* EXERCISE: Go through the entries, filter for the word "using", and copy every line that has it.

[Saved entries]
____
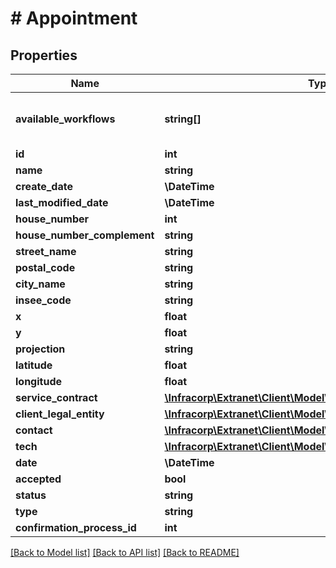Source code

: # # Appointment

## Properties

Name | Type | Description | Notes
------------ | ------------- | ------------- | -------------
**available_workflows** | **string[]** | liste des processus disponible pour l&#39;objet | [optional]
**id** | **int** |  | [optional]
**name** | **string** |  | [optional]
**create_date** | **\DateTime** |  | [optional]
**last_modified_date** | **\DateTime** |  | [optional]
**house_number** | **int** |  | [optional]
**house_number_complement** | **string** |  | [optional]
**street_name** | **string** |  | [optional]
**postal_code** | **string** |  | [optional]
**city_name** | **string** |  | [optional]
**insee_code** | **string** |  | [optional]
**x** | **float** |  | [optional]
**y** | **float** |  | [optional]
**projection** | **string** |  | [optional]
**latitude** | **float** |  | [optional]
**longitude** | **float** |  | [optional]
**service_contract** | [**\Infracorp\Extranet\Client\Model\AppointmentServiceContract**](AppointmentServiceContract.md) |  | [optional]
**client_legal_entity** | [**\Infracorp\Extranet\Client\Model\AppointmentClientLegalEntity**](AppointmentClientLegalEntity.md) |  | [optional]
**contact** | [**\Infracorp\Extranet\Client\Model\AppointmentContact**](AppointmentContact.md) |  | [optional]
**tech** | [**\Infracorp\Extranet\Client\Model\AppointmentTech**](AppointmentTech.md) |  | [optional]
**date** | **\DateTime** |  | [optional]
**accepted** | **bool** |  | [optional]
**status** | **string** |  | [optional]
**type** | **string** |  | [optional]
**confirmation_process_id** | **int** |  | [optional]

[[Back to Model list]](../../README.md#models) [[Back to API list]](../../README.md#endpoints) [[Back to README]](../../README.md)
____
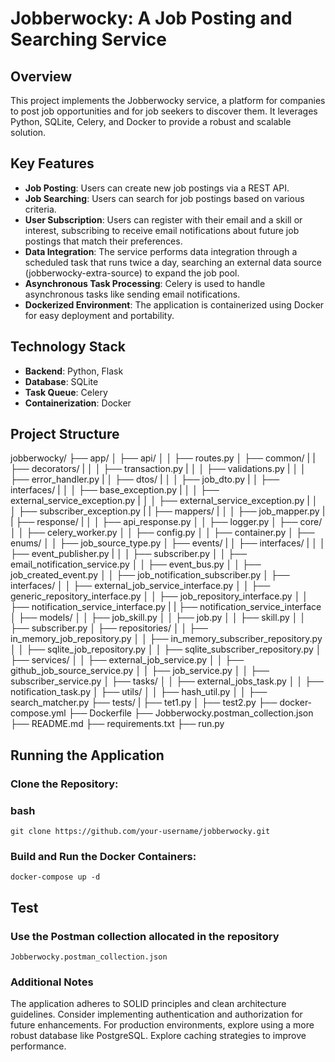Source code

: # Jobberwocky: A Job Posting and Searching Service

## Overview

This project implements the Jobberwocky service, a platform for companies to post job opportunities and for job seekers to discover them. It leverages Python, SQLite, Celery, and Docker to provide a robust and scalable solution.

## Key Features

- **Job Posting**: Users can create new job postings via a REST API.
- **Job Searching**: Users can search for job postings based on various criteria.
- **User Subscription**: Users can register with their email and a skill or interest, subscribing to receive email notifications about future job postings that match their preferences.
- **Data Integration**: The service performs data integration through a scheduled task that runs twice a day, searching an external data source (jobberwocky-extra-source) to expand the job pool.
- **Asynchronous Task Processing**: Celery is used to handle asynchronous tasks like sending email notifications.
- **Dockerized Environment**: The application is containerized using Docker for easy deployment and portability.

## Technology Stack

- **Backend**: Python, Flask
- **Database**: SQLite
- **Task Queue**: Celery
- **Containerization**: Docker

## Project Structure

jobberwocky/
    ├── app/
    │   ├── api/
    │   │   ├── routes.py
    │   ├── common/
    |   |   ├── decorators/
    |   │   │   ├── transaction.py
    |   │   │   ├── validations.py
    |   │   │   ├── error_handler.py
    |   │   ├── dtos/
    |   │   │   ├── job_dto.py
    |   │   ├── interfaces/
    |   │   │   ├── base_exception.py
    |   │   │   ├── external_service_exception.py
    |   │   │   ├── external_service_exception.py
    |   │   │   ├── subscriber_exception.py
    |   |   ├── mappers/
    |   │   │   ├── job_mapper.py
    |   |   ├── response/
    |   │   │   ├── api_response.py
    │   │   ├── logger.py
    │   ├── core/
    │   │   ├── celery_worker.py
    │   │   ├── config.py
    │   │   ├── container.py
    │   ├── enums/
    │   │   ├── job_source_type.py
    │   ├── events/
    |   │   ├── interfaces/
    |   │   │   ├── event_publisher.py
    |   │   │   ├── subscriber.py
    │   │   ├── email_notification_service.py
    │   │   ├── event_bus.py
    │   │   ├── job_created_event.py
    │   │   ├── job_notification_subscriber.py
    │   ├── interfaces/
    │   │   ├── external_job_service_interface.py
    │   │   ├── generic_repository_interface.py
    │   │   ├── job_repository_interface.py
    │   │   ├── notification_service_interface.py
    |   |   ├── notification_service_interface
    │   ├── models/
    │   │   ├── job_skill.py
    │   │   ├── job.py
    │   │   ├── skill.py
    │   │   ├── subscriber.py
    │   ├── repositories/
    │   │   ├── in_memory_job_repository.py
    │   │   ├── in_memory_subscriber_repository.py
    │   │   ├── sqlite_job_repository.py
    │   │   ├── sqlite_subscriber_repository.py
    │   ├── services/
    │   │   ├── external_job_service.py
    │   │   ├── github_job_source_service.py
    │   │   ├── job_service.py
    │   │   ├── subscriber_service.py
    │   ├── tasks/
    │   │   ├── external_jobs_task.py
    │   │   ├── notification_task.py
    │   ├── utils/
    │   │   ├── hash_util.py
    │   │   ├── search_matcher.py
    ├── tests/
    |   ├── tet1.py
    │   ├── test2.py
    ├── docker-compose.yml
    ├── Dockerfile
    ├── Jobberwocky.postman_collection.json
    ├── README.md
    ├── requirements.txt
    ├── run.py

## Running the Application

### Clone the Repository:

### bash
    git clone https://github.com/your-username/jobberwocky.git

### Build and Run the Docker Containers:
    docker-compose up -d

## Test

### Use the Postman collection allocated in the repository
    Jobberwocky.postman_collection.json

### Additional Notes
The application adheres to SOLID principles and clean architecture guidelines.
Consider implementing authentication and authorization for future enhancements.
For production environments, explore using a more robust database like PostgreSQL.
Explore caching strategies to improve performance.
____
* RESPONSE AREA:
- **Dockerized Environment**: The application is containerized using Docker for easy deployment and portability.
For production environments, explore using a more robust database like PostgreSQL.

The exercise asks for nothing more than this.